**WHAT NEEDS TO BE DONE**
Reproduce the entries below exactly, but only from the line containing "de victoire obtenus" to the line containing "Les deux joueurs", inclusive.
════════════════════
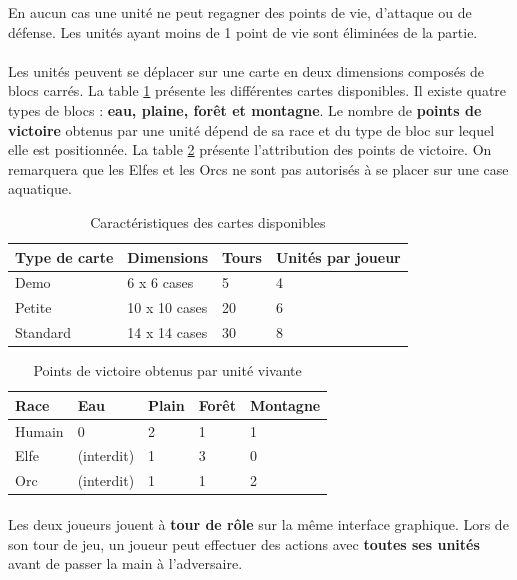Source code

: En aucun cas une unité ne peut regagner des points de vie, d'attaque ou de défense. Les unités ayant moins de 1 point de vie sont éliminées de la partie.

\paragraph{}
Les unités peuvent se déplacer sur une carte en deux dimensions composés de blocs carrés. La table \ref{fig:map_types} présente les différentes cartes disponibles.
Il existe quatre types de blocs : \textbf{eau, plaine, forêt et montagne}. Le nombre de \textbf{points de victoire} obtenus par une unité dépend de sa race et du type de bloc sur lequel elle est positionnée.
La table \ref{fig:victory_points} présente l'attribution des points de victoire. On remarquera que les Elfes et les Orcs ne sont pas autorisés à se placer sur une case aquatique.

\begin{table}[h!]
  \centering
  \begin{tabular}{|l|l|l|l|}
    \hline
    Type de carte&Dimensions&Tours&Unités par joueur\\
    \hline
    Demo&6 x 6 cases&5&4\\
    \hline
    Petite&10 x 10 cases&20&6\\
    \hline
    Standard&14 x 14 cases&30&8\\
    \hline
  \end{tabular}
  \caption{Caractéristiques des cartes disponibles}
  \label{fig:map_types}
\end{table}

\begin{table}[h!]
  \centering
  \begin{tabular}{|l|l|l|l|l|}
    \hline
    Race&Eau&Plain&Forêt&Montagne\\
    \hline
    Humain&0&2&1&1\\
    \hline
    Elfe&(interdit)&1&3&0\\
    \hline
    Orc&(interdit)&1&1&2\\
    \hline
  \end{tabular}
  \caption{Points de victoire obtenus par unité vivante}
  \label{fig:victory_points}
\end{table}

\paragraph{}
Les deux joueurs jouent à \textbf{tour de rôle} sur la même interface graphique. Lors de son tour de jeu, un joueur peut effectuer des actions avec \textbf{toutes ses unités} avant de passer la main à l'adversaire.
════════════════════
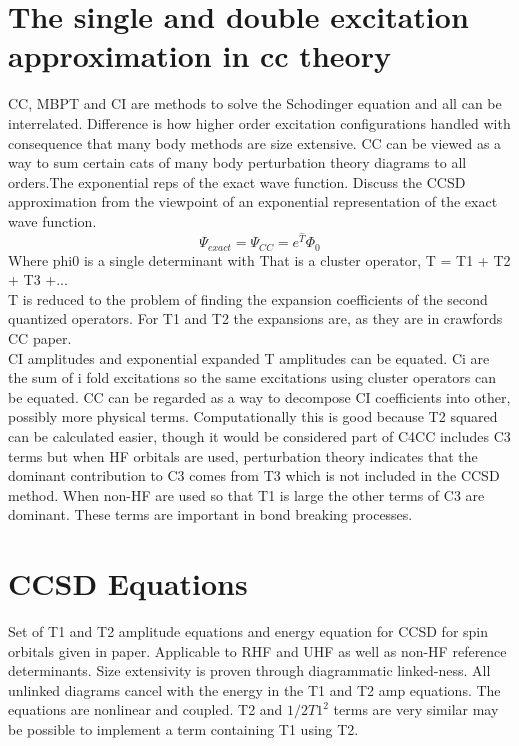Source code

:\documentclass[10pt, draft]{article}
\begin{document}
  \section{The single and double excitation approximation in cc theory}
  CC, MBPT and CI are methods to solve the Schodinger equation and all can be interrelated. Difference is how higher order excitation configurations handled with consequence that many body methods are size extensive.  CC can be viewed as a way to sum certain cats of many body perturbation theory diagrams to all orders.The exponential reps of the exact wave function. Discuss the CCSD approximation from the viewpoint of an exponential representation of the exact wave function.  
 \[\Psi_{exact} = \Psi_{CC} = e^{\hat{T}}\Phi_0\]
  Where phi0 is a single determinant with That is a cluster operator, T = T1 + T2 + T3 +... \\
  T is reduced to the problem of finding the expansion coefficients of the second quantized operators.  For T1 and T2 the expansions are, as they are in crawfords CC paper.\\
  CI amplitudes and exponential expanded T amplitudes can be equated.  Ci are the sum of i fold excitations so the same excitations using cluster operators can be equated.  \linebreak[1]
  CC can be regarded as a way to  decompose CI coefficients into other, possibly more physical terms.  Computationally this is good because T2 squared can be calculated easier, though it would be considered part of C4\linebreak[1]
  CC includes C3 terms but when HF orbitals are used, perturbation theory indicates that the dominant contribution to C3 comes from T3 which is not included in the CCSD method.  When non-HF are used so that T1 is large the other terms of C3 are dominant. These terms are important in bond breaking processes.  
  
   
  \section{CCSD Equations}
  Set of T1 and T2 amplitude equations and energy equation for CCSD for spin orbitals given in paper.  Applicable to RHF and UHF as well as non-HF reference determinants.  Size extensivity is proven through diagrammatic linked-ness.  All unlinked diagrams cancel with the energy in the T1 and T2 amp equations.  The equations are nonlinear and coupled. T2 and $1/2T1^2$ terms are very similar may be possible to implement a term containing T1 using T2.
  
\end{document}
════════════════════
**SOLVED PROBLEM**
  \caption{Points de victoire obtenus par unité vivante}
  \label{fig:victory_points}
\end{table}

\paragraph{}
Les deux joueurs jouent à \textbf{tour de rôle} sur la même interface graphique. Lors de son tour de jeu, un joueur peut effectuer des actions avec \textbf{toutes ses unités} avant de passer la main à l'adversaire.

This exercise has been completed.